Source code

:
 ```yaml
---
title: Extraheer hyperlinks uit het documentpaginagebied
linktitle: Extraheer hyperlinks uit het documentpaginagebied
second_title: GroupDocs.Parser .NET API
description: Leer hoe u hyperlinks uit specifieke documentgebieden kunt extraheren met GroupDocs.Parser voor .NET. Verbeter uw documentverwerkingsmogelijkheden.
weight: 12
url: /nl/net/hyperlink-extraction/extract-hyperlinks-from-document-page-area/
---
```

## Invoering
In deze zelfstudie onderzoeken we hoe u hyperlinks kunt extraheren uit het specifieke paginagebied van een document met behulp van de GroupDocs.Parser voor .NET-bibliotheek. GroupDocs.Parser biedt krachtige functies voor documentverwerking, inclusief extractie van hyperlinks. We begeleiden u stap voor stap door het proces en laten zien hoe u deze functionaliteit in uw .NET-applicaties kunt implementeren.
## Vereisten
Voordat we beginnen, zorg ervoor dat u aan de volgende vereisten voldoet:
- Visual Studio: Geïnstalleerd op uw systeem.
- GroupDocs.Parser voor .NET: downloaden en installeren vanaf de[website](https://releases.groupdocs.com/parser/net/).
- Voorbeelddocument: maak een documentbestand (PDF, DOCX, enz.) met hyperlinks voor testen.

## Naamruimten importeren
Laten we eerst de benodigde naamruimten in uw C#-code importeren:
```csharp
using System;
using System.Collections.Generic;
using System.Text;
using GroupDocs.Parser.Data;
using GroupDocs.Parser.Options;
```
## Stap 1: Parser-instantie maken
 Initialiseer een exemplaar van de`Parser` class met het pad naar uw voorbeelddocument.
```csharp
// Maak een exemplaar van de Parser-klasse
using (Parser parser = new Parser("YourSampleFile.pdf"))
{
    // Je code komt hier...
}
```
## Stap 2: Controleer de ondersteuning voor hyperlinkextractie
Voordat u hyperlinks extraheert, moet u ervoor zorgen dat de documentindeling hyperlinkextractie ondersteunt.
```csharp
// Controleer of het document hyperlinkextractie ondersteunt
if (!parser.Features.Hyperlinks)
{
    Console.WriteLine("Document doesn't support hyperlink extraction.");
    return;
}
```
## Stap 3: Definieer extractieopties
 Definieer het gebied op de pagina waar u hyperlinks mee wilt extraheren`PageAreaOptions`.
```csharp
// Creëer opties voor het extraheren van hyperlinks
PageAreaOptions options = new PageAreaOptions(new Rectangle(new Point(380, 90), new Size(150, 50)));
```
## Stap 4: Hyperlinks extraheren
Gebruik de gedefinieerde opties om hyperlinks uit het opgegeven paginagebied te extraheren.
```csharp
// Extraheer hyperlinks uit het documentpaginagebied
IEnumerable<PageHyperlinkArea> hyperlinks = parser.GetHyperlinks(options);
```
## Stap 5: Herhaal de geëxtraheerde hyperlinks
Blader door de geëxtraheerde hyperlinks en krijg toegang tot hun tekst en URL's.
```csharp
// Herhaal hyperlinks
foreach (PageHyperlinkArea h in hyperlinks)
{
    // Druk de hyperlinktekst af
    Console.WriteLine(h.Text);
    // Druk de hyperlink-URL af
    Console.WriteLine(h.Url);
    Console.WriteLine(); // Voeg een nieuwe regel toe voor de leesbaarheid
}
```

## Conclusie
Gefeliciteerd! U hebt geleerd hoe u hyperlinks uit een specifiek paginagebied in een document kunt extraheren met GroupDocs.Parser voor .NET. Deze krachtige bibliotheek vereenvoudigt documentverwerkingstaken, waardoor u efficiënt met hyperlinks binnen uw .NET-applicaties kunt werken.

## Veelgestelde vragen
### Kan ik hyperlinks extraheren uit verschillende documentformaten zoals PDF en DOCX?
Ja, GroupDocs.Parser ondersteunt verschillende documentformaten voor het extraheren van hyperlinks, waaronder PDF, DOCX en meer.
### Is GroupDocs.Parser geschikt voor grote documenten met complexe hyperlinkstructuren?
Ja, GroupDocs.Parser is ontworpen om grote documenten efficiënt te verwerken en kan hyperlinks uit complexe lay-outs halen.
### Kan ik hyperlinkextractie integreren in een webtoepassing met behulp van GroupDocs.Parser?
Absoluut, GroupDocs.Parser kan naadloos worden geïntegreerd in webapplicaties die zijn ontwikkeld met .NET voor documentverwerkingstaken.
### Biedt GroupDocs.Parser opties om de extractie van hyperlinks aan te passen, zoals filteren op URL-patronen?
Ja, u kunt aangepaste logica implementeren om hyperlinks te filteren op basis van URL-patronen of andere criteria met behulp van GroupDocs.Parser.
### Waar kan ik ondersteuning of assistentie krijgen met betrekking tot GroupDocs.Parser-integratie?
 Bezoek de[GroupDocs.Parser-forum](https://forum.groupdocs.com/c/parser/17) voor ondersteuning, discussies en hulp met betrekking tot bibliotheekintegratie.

Try it -> If a line in the records includes the string "patronen", copy it.

Worked solution ->
### Biedt GroupDocs.Parser opties om de extractie van hyperlinks aan te passen, zoals filteren op URL-patronen?
Ja, u kunt aangepaste logica implementeren om hyperlinks te filteren op basis van URL-patronen of andere criteria met behulp van GroupDocs.Parser.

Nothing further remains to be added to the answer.